Please output the section of the listing below that opens with the line containing "Framework per applicazioni" and closes with the line containing "PostgreSQL: https://www.postgresql.org/download/", exactly and with nothing else.

-=-=-

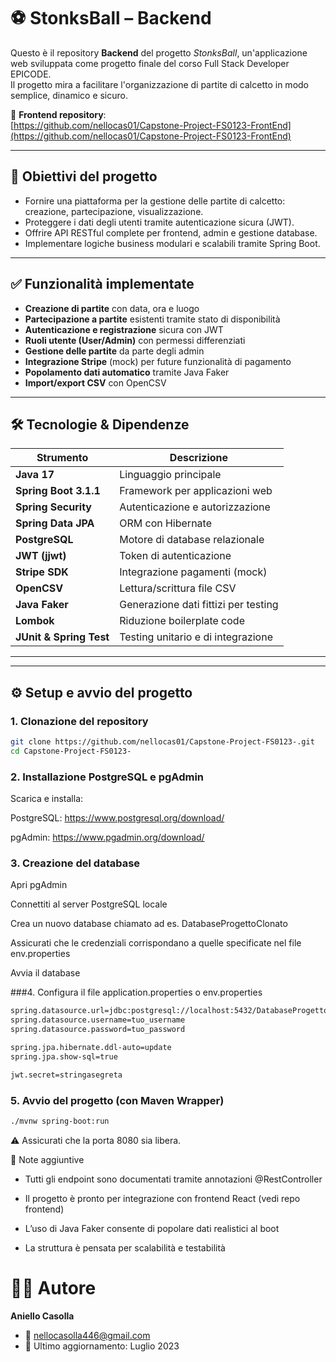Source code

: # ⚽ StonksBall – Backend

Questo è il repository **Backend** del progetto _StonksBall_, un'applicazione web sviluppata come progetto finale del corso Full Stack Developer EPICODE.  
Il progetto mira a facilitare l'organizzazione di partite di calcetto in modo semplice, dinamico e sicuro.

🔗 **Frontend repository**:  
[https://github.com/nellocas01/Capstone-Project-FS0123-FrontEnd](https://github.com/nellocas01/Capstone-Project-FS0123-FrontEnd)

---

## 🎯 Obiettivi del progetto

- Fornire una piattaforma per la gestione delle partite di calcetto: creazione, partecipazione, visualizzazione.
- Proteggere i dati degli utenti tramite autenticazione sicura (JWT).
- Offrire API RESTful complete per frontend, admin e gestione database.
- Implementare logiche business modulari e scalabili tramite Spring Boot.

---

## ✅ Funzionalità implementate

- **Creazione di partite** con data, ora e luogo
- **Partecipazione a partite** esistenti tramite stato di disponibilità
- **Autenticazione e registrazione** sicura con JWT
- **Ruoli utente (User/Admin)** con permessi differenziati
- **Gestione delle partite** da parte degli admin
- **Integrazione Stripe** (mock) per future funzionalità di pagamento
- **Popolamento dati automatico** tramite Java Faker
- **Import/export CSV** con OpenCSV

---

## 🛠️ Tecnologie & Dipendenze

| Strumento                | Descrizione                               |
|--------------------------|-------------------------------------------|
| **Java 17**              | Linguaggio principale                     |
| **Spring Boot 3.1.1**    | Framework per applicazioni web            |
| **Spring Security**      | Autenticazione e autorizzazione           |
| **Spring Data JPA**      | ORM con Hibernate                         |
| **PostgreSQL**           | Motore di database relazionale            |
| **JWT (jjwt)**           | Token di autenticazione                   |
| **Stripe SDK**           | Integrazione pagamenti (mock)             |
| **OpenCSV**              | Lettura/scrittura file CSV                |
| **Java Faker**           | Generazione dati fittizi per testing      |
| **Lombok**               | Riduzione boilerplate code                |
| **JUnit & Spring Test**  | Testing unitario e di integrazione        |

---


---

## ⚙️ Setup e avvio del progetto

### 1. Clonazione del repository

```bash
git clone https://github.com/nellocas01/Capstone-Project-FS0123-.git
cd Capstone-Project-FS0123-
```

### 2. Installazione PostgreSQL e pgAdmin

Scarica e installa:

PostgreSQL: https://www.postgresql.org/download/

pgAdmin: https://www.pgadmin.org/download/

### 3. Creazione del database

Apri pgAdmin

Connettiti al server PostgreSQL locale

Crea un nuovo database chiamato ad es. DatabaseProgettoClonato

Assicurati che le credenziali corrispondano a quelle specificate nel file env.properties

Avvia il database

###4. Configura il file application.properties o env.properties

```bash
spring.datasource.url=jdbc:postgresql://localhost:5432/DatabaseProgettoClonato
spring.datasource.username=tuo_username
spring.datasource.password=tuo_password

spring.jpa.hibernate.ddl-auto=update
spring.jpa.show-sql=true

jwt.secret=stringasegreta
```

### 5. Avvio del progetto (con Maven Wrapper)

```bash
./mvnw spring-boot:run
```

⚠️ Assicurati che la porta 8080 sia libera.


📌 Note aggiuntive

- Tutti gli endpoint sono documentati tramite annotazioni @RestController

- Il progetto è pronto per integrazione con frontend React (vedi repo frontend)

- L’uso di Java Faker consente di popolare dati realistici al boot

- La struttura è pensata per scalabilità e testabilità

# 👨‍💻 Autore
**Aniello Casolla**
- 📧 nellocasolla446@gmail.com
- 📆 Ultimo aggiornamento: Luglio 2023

-=-=-

**SOLUTION FOR THIS TASK**
| **Spring Boot 3.1.1**    | Framework per applicazioni web            |
| **Spring Security**      | Autenticazione e autorizzazione           |
| **Spring Data JPA**      | ORM con Hibernate                         |
| **PostgreSQL**           | Motore di database relazionale            |
| **JWT (jjwt)**           | Token di autenticazione                   |
| **Stripe SDK**           | Integrazione pagamenti (mock)             |
| **OpenCSV**              | Lettura/scrittura file CSV                |
| **Java Faker**           | Generazione dati fittizi per testing      |
| **Lombok**               | Riduzione boilerplate code                |
| **JUnit & Spring Test**  | Testing unitario e di integrazione        |

---


---

## ⚙️ Setup e avvio del progetto

### 1. Clonazione del repository

```bash
git clone https://github.com/nellocas01/Capstone-Project-FS0123-.git
cd Capstone-Project-FS0123-
```

### 2. Installazione PostgreSQL e pgAdmin

Scarica e installa:

PostgreSQL: https://www.postgresql.org/download/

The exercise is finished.